The north phone rang, and Pelopidas held up while the other man met his eyes and got some unspoken signal. The other man punched a button and the phone went silent.
“Thanks.”
Jack Liffey stared at this other man, his bald spot chalky, and a kind of slackening at the corner of his lips, like a sneer waiting to bloom. He was sure he'd seen him somewhere before.
“It seems they got a big place called the Petro-Center they're thinking of upgrading to an entertainment complex, bug out of the old offices that ain't doing so well since the oil business went eighty-six. All they gotta do is get this guy in Holland or somewhere to come over, give the go-ahead to be their maestro and the money'll just fall into their pockets. But this guy, it seems, some people in L.A. been sweet-talking him and he asks more and m
ore money every time they ring up. Guy gets a swell head. He wants a better opera house every time they talk. First its more seats and practice rooms, then some kind of red stone outside and jobs for his friends, and then he wants to hold them up for a place to live and a car.

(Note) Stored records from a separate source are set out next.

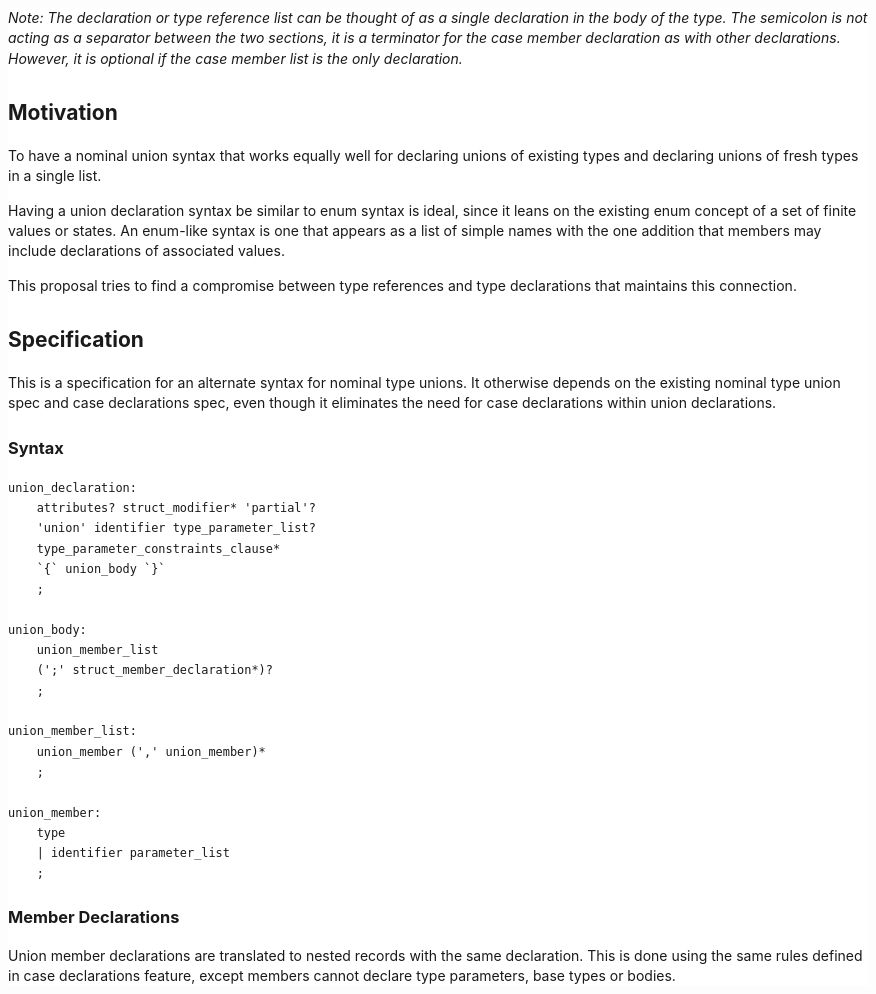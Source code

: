 *Note: The declaration or type reference list can be thought of as a single declaration in the body of the type. The semicolon is not acting as a separator between the two sections, it is a terminator for the case member declaration as with other declarations. However, it is optional if the case member list is the only declaration.*

## Motivation

To have a nominal union syntax that works equally well for declaring unions of existing types and declaring unions of fresh types in a single list.

Having a union declaration syntax be similar to enum syntax is ideal, since it leans on the existing enum concept of a set of finite values or states. An enum-like syntax is one that appears as a list of simple names with the one addition that members may include declarations of associated values.

This proposal tries to find a compromise between type references and type declarations that maintains this connection.


## Specification

This is a specification for an alternate syntax for nominal type unions. It otherwise depends on the existing nominal type union spec and case declarations spec, even though it eliminates the need for case declarations within union declarations.

### Syntax

```antlr
union_declaration: 
    attributes? struct_modifier* 'partial'? 
    'union' identifier type_parameter_list?
    type_parameter_constraints_clause* 
    `{` union_body `}` 
    ;

union_body:
    union_member_list
    (';' struct_member_declaration*)?
    ;

union_member_list: 
    union_member (',' union_member)*
    ;

union_member: 
    type 
    | identifier parameter_list
    ;
```

### Member Declarations

Union member declarations are translated to nested records with the same declaration. This is done using the same rules defined in case declarations feature, except members cannot declare type parameters, base types or bodies.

“So they ask us to look into this end. They want to donate some money to folks that aren't too happy about taxpayer money building an opera house in L.A. Now, we can't give this money directly for a number of reasons, but some of the big winners are a Vietnamese family, got a lot of gold out of their country in 1972 and bought apartments in Cahuenga. They hate the Slow Growth people for their own reasons and it's the Slow Growth people who like to hear fat ladies sing. So we made a marriage and took a little commission, and the Phan Somethings passed some of the money on to the Cahuenga Neighborhood Organization and the rest is history. Slow Growth is out, the Opera House is out, but this ter Braak throws in a monkey wrench and comes to L.A. anyway. Must've liked the smog.” He shrugged.
“Your friends in Houston weren't mad?” Art Castro said.
“That's why I'm talking to you. Any trouble anybody can stir up out here, it's just fine with them. They figure somebody here owes them a freebie. May as well be you guys.”
It was all making less and less sense. If Pelopidas was right, his backers wanted to help the Neighborhood Organization, they didn't want to kill off its secretary.
“Your Houston pals, any of them drive a black BMW?” Jack Liffey asked.
He shook his head. “These are Cadillac kind of guys. You don't find a lot of foreign in Texas. These guys still wear the powder blue doubleknit suits with the piping over the tits.”
Castro questioned the man for another ten minutes but got nothing else useful.
“What do you make of that?” Jack Liffey asked when they got outside.
“God knows. It matches what I heard from another source.”
“This is getting crazier by the minute.”
“So far all my sniffing around is for love, but…”
“You don't want in this, Art. There's a couple guys out there want to whack somebody, and they're coming in low any minute. And nobody in this has got any money to speak of.”